Despite the fact that the market overshot our base case, and is rapidly approaching our stress case, we were reluctant to revise our forecast for fear of creating the impression that we have become increasingly bearish, when in fact the opposite is true. Still, we wanted to stick to our framework and provide investors with an updated assessment of the U.S. equity market outlook.
Philip Roth, Miller Tabak
The market has nearly moved through the normally seasonally strong period without a breath of a rally. As a result, short-term and longer-term momentum indicators are oversold. While the message of little investment demand is clear, there is actually a bit of good news in that observation. Every year, our seasonally game plan is to look for lows in the spring and the fall or, more precisely, between mid-March and mid-June, and between mid-September and mid-November. In years with little seasonal reinvestment demand (i.e., years with a down January-February period), the spring low usually comes early. But we respect the trend; we do not anticipate the level and timing of a final low. Remember, it is resistance areas that define down-trends, not support areas. We need to see rallies that attract new buying, not more selling. We need to see rallies that surpass resistance levels; that is the technical definition of a reversal to the upside.
Our downside objectives, especially in a bear market making new 12-year lows, are guides, not chiseled-in- stone forecasts. If the sentiment and supply-demand indicators were giving a compelling late-stage bear market or bear market bottom message, we might be inclined to say an important low is at hand. But they do not. If our next objectives are reached or exceeded, and there is still no clear picture of excessive trader pessimism and strong evidence of new investor demand, we will derive new objectives.
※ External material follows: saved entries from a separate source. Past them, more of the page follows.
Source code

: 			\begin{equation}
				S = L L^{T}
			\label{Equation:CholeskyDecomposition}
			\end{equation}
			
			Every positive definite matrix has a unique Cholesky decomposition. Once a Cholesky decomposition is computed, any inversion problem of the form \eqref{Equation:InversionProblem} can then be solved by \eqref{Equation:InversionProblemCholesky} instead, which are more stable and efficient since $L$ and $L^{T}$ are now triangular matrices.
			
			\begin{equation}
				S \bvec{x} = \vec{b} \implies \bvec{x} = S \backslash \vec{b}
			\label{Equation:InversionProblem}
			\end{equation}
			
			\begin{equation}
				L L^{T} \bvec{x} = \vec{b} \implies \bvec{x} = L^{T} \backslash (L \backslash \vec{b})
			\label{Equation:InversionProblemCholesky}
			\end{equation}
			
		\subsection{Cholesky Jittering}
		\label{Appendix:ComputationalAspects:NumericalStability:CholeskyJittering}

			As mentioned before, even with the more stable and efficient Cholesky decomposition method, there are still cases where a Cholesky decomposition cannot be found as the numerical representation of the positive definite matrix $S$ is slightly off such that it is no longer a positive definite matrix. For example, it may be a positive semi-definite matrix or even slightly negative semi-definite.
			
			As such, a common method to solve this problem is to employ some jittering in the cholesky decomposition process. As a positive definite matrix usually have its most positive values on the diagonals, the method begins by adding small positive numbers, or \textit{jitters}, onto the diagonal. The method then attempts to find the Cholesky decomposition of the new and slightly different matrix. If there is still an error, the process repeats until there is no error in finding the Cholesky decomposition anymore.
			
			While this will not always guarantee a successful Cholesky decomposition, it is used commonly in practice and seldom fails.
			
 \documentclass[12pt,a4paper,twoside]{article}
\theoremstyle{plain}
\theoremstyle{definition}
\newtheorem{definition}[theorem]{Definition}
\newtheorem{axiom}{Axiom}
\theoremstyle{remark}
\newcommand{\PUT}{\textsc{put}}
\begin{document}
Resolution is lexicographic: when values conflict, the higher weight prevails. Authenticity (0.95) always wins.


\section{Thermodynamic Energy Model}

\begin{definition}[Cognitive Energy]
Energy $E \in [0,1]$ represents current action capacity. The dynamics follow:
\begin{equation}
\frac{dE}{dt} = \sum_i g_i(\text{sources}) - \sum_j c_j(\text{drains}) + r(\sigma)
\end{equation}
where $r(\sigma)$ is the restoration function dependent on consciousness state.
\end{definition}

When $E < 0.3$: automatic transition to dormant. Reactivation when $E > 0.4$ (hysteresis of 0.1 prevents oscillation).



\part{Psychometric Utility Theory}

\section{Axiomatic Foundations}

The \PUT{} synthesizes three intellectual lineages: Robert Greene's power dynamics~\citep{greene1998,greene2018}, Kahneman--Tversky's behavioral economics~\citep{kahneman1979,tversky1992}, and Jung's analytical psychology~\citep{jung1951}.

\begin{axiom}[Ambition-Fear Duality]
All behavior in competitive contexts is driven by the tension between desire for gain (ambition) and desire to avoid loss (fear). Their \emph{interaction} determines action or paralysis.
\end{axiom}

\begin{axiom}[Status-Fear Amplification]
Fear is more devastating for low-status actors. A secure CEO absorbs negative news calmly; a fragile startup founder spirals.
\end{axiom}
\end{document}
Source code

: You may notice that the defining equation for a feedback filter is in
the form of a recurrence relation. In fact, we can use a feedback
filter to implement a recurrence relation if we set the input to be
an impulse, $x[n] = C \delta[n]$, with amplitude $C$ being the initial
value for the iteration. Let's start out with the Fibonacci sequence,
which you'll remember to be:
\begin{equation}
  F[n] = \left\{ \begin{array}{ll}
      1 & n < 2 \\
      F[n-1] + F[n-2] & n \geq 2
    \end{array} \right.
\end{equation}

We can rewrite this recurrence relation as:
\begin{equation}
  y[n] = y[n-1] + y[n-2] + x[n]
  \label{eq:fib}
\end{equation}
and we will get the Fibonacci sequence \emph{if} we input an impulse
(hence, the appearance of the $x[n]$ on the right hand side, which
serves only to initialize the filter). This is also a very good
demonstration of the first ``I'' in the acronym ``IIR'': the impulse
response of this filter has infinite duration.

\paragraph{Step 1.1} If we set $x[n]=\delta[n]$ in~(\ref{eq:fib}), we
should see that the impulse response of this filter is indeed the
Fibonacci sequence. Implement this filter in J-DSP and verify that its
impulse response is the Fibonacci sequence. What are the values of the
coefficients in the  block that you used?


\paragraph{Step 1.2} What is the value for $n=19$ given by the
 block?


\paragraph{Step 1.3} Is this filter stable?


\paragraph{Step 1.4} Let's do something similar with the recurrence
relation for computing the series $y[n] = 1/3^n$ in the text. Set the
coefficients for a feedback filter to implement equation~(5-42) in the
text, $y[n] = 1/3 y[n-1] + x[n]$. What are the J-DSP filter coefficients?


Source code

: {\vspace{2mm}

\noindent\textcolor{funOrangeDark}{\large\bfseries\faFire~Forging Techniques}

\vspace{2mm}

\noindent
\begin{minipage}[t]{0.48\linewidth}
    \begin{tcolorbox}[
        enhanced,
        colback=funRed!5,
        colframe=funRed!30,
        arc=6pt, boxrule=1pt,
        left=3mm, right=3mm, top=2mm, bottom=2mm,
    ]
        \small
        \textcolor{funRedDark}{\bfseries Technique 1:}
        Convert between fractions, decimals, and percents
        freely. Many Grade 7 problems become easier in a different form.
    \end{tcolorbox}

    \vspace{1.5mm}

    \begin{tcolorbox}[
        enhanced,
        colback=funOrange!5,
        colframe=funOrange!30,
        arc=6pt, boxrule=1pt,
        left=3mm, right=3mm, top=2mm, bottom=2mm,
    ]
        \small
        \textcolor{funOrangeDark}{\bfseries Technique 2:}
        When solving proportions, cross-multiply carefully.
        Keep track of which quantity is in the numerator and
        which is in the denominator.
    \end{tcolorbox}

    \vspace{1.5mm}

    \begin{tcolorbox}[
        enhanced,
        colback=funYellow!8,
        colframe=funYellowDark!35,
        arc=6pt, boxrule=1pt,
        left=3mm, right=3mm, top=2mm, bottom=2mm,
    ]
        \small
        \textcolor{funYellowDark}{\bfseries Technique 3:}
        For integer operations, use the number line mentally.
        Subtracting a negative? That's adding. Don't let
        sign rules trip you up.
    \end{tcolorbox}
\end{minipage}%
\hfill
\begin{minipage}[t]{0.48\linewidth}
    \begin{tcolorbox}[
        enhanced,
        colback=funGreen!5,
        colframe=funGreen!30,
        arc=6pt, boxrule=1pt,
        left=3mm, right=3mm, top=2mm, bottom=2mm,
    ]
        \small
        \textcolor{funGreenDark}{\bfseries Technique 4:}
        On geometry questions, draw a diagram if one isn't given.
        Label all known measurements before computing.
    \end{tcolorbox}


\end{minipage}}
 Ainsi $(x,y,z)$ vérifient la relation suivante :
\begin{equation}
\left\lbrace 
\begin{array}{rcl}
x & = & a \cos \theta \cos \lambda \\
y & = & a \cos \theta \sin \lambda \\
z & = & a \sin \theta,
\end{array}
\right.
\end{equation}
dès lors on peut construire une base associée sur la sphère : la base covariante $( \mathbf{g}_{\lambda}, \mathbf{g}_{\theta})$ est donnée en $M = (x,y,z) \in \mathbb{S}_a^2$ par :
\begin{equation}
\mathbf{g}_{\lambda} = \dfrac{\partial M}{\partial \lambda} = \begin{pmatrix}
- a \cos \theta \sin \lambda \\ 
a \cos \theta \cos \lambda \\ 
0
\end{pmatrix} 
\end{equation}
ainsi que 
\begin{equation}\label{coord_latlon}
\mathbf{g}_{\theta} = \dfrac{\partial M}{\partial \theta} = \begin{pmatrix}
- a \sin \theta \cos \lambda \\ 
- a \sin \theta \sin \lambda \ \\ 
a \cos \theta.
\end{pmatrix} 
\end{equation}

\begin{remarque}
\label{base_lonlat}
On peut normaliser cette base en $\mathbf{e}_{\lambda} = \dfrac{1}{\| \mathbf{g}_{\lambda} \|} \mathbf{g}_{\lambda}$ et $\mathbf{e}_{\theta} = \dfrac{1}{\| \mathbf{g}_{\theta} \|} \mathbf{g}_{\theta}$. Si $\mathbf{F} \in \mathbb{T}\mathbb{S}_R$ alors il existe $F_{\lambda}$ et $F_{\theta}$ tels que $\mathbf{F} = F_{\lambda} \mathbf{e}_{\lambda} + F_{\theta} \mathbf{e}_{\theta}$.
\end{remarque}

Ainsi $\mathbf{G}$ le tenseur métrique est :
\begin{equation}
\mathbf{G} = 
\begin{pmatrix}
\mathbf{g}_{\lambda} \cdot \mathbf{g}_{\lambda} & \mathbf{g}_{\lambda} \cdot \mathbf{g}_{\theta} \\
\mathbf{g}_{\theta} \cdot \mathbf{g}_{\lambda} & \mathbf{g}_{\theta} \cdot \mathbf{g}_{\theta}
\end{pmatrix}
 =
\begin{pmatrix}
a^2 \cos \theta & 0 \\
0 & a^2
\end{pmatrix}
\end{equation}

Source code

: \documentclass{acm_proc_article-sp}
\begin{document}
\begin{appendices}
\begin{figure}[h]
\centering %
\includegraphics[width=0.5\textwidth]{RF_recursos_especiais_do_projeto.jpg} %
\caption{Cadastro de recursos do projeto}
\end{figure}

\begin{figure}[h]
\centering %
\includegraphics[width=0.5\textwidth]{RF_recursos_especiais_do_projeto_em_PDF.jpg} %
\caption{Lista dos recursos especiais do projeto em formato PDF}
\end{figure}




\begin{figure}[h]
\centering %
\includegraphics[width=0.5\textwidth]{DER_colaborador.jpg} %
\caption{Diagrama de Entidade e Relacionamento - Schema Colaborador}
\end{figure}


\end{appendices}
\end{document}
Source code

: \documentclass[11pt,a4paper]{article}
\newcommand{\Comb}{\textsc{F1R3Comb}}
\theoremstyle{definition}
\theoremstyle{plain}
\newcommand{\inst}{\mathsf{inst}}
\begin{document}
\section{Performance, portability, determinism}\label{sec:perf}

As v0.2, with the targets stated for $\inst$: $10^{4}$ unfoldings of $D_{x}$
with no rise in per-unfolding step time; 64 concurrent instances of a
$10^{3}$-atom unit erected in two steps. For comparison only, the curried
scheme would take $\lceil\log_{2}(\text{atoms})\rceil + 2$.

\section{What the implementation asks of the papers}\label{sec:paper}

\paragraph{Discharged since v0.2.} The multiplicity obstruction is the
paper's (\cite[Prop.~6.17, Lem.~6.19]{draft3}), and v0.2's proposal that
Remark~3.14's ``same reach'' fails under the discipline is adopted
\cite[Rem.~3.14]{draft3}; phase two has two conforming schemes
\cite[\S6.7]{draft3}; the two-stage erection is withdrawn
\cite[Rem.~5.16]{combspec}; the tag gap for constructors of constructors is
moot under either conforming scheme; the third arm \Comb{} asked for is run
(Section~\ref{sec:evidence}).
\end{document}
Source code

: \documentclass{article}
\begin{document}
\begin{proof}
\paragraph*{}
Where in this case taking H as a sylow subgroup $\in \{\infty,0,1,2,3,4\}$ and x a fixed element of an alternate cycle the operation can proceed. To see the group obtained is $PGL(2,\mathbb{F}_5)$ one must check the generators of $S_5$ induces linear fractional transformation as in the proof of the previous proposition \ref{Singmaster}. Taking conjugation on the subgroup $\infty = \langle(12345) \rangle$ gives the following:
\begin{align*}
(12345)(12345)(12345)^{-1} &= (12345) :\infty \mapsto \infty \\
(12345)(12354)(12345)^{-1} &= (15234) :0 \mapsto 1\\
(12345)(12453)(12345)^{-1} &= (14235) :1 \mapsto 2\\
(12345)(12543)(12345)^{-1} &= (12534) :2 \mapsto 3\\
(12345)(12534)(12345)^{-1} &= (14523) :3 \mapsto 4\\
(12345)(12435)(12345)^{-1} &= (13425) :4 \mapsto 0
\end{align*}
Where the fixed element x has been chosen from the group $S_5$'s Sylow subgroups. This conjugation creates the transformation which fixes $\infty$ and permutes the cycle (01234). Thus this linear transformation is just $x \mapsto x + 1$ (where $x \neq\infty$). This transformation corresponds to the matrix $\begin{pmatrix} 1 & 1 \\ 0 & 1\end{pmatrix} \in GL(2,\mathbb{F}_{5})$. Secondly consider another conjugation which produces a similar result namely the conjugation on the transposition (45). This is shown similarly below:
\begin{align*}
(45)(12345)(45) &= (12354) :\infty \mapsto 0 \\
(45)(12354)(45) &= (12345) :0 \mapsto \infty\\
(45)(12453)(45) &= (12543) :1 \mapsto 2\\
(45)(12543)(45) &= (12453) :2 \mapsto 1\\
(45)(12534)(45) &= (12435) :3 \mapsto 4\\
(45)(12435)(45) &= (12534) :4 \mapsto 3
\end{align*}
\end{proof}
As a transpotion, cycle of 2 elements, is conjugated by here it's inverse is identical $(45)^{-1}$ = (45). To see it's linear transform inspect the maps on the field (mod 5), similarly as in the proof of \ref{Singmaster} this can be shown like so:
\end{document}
Tobias Levkovich, Citigroup
Confidence in future earnings growth is near nonexistent based on our analysis and is closing in to near the lows seen over the past 40 years. In this sense, credit conditions and disappointment with policies thus far are trumping the various fiscal and monetary stimuli. Indeed, 99% of NYSE stocks are at or below their 200-day moving averages. While we maintain our overweight views on the Insurance, Semiconductor, Retailing, Transportation and Diversified Financials industry groups, we are continuing to underweight Utilities, Household & Personal Products, Food, Beverage & Tobacco as well as Autos, to name a few.
While defensive groups have generally fared better under the intense market pressures year to date, we suspect that it is too late to hide in often high expectations and unattractively valued areas. After having been negative on this sector for most of 2008 and market weight for the past few months, the group looks washed out on earnings expectations and valuation is attractive using our analysis. Moreover, Energy typically outperforms from February through September. Not all signals are positive, but evidence suggests that this higher beta group can perform well during a market rally and is no longer likely to disappoint investors significantly. As a result, we are adding Marathon Oil (MRO) and EOG Resources (EOG) to Citi's Recommended List.
Prices for some commodities such as copper have firmed and are being seen as an indication of economic potential, especially in China. However, Citi's Asian strategists seem less than convinced as the Chinese PMI numbers may reflect business optimism that is inconsistent with export trends and port shipment data, not to mention demands for input price cuts from suppliers by producers.